[Start of Attachment]

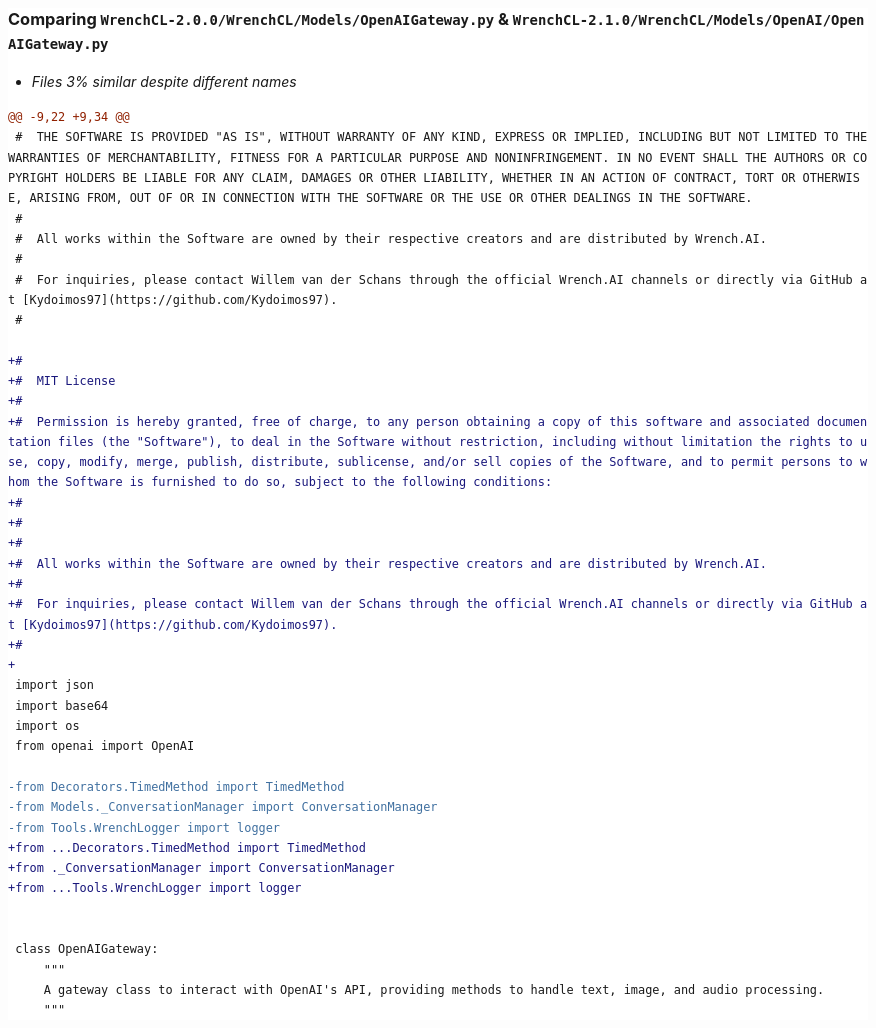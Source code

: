 ### Comparing `WrenchCL-2.0.0/WrenchCL/Models/OpenAIGateway.py` & `WrenchCL-2.1.0/WrenchCL/Models/OpenAI/OpenAIGateway.py`

 * *Files 3% similar despite different names*

```diff
@@ -9,22 +9,34 @@
 #  THE SOFTWARE IS PROVIDED "AS IS", WITHOUT WARRANTY OF ANY KIND, EXPRESS OR IMPLIED, INCLUDING BUT NOT LIMITED TO THE WARRANTIES OF MERCHANTABILITY, FITNESS FOR A PARTICULAR PURPOSE AND NONINFRINGEMENT. IN NO EVENT SHALL THE AUTHORS OR COPYRIGHT HOLDERS BE LIABLE FOR ANY CLAIM, DAMAGES OR OTHER LIABILITY, WHETHER IN AN ACTION OF CONTRACT, TORT OR OTHERWISE, ARISING FROM, OUT OF OR IN CONNECTION WITH THE SOFTWARE OR THE USE OR OTHER DEALINGS IN THE SOFTWARE.
 #
 #  All works within the Software are owned by their respective creators and are distributed by Wrench.AI.
 #
 #  For inquiries, please contact Willem van der Schans through the official Wrench.AI channels or directly via GitHub at [Kydoimos97](https://github.com/Kydoimos97).
 #
 
+#
+#  MIT License
+#
+#  Permission is hereby granted, free of charge, to any person obtaining a copy of this software and associated documentation files (the "Software"), to deal in the Software without restriction, including without limitation the rights to use, copy, modify, merge, publish, distribute, sublicense, and/or sell copies of the Software, and to permit persons to whom the Software is furnished to do so, subject to the following conditions:
+#
+#
+#
+#  All works within the Software are owned by their respective creators and are distributed by Wrench.AI.
+#
+#  For inquiries, please contact Willem van der Schans through the official Wrench.AI channels or directly via GitHub at [Kydoimos97](https://github.com/Kydoimos97).
+#
+
 import json
 import base64
 import os
 from openai import OpenAI
 
-from Decorators.TimedMethod import TimedMethod
-from Models._ConversationManager import ConversationManager
-from Tools.WrenchLogger import logger
+from ...Decorators.TimedMethod import TimedMethod
+from ._ConversationManager import ConversationManager
+from ...Tools.WrenchLogger import logger
 
 
 class OpenAIGateway:
     """
     A gateway class to interact with OpenAI's API, providing methods to handle text, image, and audio processing.
     """
```
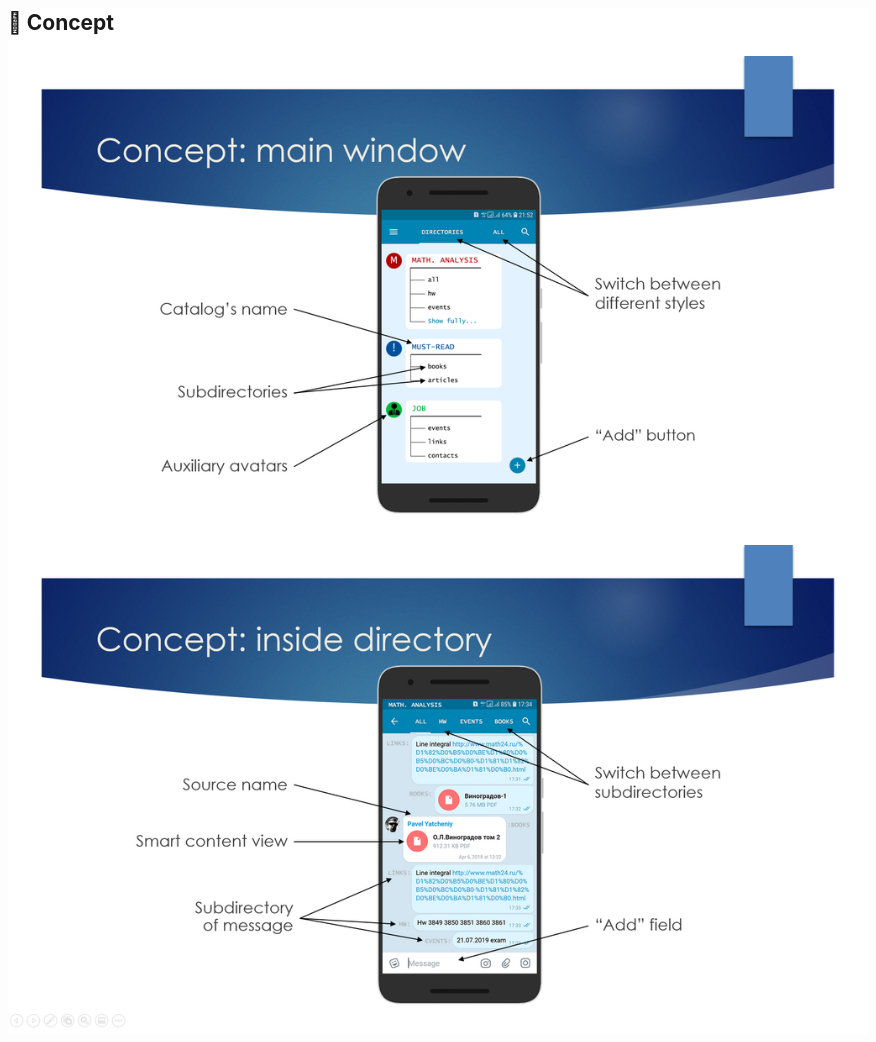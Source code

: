 ## 📸 Concept

<img src="/examples/Main%20window.png" width="1080" title="Main window">

<img src="/examples/Inside%20directory.png" width="1080" title="Inside the directory">
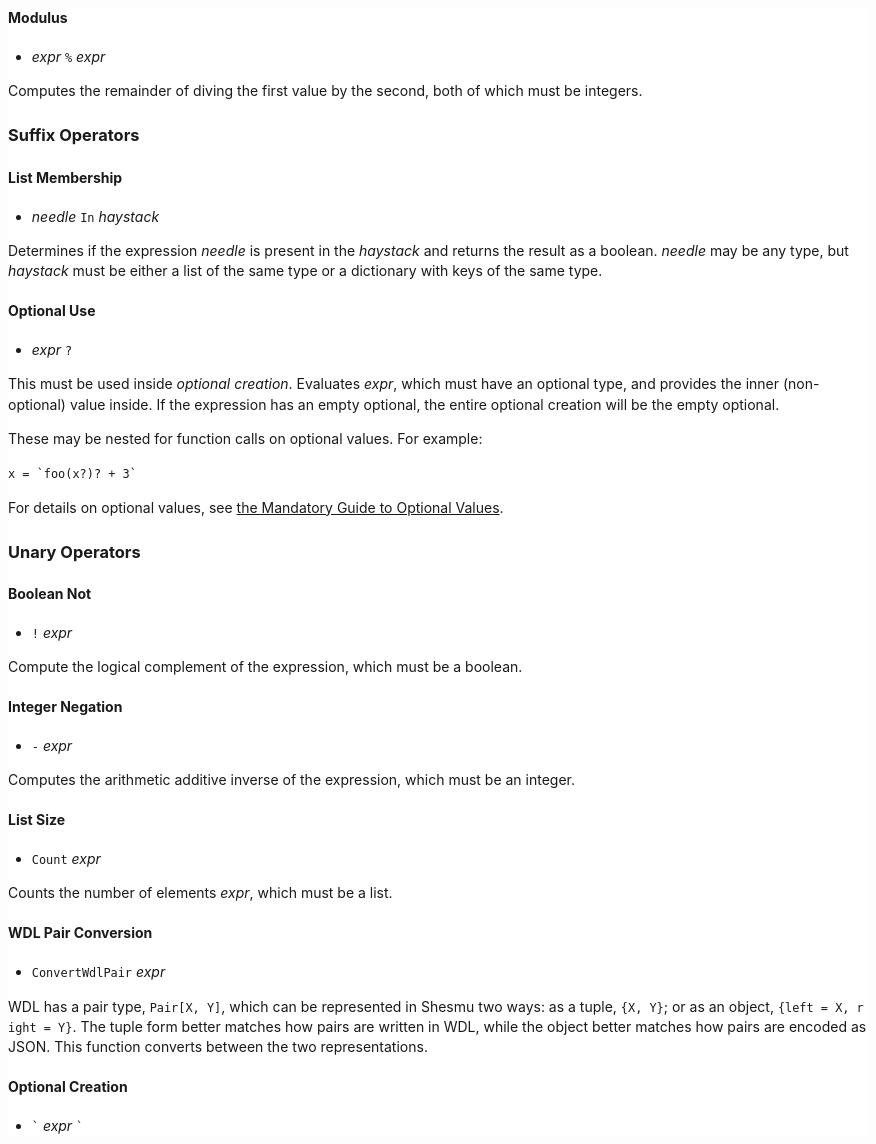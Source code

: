 #### Modulus
- _expr_ `%` _expr_

Computes the remainder of diving the first value by the second, both of which
must be integers.

### Suffix Operators
#### List Membership
- _needle_ `In` _haystack_

Determines if the expression _needle_ is present in the _haystack_ and returns
the result as a boolean. _needle_ may be any type, but _haystack_ must be
either a list of the same type or a dictionary with keys of the same type.

#### Optional Use
- _expr_ `?`

This must be used inside _optional creation_. Evaluates _expr_, which must have
an optional type, and provides the inner (non-optional) value inside. If the
expression has an empty optional, the entire optional creation will be the
empty optional.

These may be nested for function calls on optional values. For example:

    x = `foo(x?)? + 3`

For details on optional values, see [the Mandatory Guide to Optional
Values](optionalguide.md).

### Unary Operators
#### Boolean Not
- `!` _expr_

Compute the logical complement of the expression, which must be a boolean.

#### Integer Negation
- `-` _expr_

Computes the arithmetic additive inverse of the expression, which must be an integer.

#### List Size
- `Count` _expr_

Counts the number of elements _expr_, which must be a list.

#### WDL Pair Conversion
- `ConvertWdlPair` _expr_

WDL has a pair type, `Pair[X, Y]`, which can be represented in Shesmu two ways:
as a tuple, `{X, Y}`; or as an object, `{left = X, right = Y}`. The tuple form
better matches how pairs are written in WDL, while the object better matches
how pairs are encoded as JSON. This function converts between the two
representations.

#### Optional Creation
- `` ` `` _expr_ `` ` ``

[End of Attachment]

**WHAT IS BEING ASKED**: Omit the pictures; print the records above exactly.

**WRITTEN RESPONSE**:
Source code

: ### Comparing `WrenchCL-2.0.0/WrenchCL/Models/OpenAIGateway.py` & `WrenchCL-2.1.0/WrenchCL/Models/OpenAI/OpenAIGateway.py`

 * *Files 3% similar despite different names*

```diff
@@ -9,22 +9,34 @@
 #  THE SOFTWARE IS PROVIDED "AS IS", WITHOUT WARRANTY OF ANY KIND, EXPRESS OR IMPLIED, INCLUDING BUT NOT LIMITED TO THE WARRANTIES OF MERCHANTABILITY, FITNESS FOR A PARTICULAR PURPOSE AND NONINFRINGEMENT. IN NO EVENT SHALL THE AUTHORS OR COPYRIGHT HOLDERS BE LIABLE FOR ANY CLAIM, DAMAGES OR OTHER LIABILITY, WHETHER IN AN ACTION OF CONTRACT, TORT OR OTHERWISE, ARISING FROM, OUT OF OR IN CONNECTION WITH THE SOFTWARE OR THE USE OR OTHER DEALINGS IN THE SOFTWARE.
 #
 #  All works within the Software are owned by their respective creators and are distributed by Wrench.AI.
 #
 #  For inquiries, please contact Willem van der Schans through the official Wrench.AI channels or directly via GitHub at [Kydoimos97](https://github.com/Kydoimos97).
 #
 
+#
+#  MIT License
+#
+#  Permission is hereby granted, free of charge, to any person obtaining a copy of this software and associated documentation files (the "Software"), to deal in the Software without restriction, including without limitation the rights to use, copy, modify, merge, publish, distribute, sublicense, and/or sell copies of the Software, and to permit persons to whom the Software is furnished to do so, subject to the following conditions:
+#
+#
+#
+#  All works within the Software are owned by their respective creators and are distributed by Wrench.AI.
+#
+#  For inquiries, please contact Willem van der Schans through the official Wrench.AI channels or directly via GitHub at [Kydoimos97](https://github.com/Kydoimos97).
+#
+
 import json
 import base64
 import os
 from openai import OpenAI
 
-from Decorators.TimedMethod import TimedMethod
-from Models._ConversationManager import ConversationManager
-from Tools.WrenchLogger import logger
+from ...Decorators.TimedMethod import TimedMethod
+from ._ConversationManager import ConversationManager
+from ...Tools.WrenchLogger import logger
 
 
 class OpenAIGateway:
     """
     A gateway class to interact with OpenAI's API, providing methods to handle text, image, and audio processing.
     """
```
Source code

: ## 📸 Concept

<img src="/examples/Main%20window.png" width="1080" title="Main window">

<img src="/examples/Inside%20directory.png" width="1080" title="Inside the directory">
Source code

: #### Modulus
- _expr_ `%` _expr_

Computes the remainder of diving the first value by the second, both of which
must be integers.

### Suffix Operators
#### List Membership
- _needle_ `In` _haystack_

Determines if the expression _needle_ is present in the _haystack_ and returns
the result as a boolean. _needle_ may be any type, but _haystack_ must be
either a list of the same type or a dictionary with keys of the same type.

#### Optional Use
- _expr_ `?`

This must be used inside _optional creation_. Evaluates _expr_, which must have
an optional type, and provides the inner (non-optional) value inside. If the
expression has an empty optional, the entire optional creation will be the
empty optional.

These may be nested for function calls on optional values. For example:

    x = `foo(x?)? + 3`

For details on optional values, see [the Mandatory Guide to Optional
Values](optionalguide.md).

### Unary Operators
#### Boolean Not
- `!` _expr_

Compute the logical complement of the expression, which must be a boolean.

#### Integer Negation
- `-` _expr_

Computes the arithmetic additive inverse of the expression, which must be an integer.

#### List Size
- `Count` _expr_

Counts the number of elements _expr_, which must be a list.

#### WDL Pair Conversion
- `ConvertWdlPair` _expr_

WDL has a pair type, `Pair[X, Y]`, which can be represented in Shesmu two ways:
as a tuple, `{X, Y}`; or as an object, `{left = X, right = Y}`. The tuple form
better matches how pairs are written in WDL, while the object better matches
how pairs are encoded as JSON. This function converts between the two
representations.

#### Optional Creation
- `` ` `` _expr_ `` ` ``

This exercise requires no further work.